#### Supplied entries
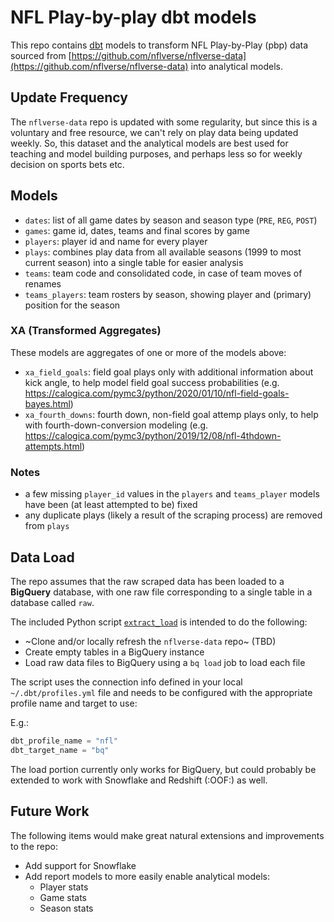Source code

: # NFL Play-by-play dbt models

This repo contains [dbt](https://www.getdbt.com) models to transform NFL Play-by-Play (pbp) data sourced from [https://github.com/nflverse/nflverse-data](https://github.com/nflverse/nflverse-data) into analytical models.
## Update Frequency
The `nflverse-data` repo is updated with some regularity, but since this is a voluntary and free resource, we can't rely on play data being updated weekly. So, this dataset and the analytical models are best used for teaching and model building purposes, and perhaps less so for weekly decision on sports bets etc.

## Models
- `dates`: list of all game dates by season and season type (`PRE`, `REG`, `POST`)
- `games`: game id, dates, teams and final scores by game 
- `players`: player id and name for every player
- `plays`: combines play data from all available seasons (1999 to most current season) into a single table for easier analysis
- `teams`: team code and consolidated code, in case of team moves of renames
- `teams_players`: team rosters by season, showing player and (primary) position for the season

### XA (Transformed Aggregates)
These models are aggregates of one or more of the models above:
- `xa_field_goals`: field goal plays only with additional information about kick angle, to help model field goal success probabilities (e.g. https://calogica.com/pymc3/python/2020/01/10/nfl-field-goals-bayes.html)
- `xa_fourth_downs`: fourth down, non-field goal attemp plays only, to help with fourth-down-conversion modeling (e.g. https://calogica.com/pymc3/python/2019/12/08/nfl-4thdown-attempts.html)


### Notes 
- a few missing `player_id` values in the `players` and `teams_player` models have been (at least attempted to be) fixed
- any duplicate plays (likely a result of the scraping process) are removed from `plays`

## Data Load
The repo assumes that the raw scraped data has been loaded to a **BigQuery** database, with one raw file corresponding to a single table in a database called `raw`.

The included Python script [`extract_load`](extract_load) is intended to do the following:
- ~Clone and/or locally refresh the `nflverse-data` repo~ (TBD)
- Create empty tables in a BigQuery instance
- Load raw data files to BigQuery using a `bq load` job to load each file

The script uses the connection info defined in your local `~/.dbt/profiles.yml` file and needs to be configured with the appropriate profile name and target to use:

E.g.:
```python
dbt_profile_name = "nfl"
dbt_target_name = "bq"
```
The load portion currently only works for BigQuery, but could probably be extended to work with Snowflake and Redshift (:OOF:) as well.

## Future Work
The following items would make great natural extensions and improvements to the repo:
- Add support for Snowflake
- Add report models to more easily enable analytical models:
    - Player stats
    - Game stats
    - Season stats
########
### Work instruction
Look through the data above and return exactly the lines from the one that contains "moves of renames" to the one that contains "The repo assumes", inclusive, with nothing else.

### Solution
- `teams`: team code and consolidated code, in case of team moves of renames
- `teams_players`: team rosters by season, showing player and (primary) position for the season

### XA (Transformed Aggregates)
These models are aggregates of one or more of the models above:
- `xa_field_goals`: field goal plays only with additional information about kick angle, to help model field goal success probabilities (e.g. https://calogica.com/pymc3/python/2020/01/10/nfl-field-goals-bayes.html)
- `xa_fourth_downs`: fourth down, non-field goal attemp plays only, to help with fourth-down-conversion modeling (e.g. https://calogica.com/pymc3/python/2019/12/08/nfl-4thdown-attempts.html)


### Notes 
- a few missing `player_id` values in the `players` and `teams_player` models have been (at least attempted to be) fixed
- any duplicate plays (likely a result of the scraping process) are removed from `plays`

## Data Load
The repo assumes that the raw scraped data has been loaded to a **BigQuery** database, with one raw file corresponding to a single table in a database called `raw`.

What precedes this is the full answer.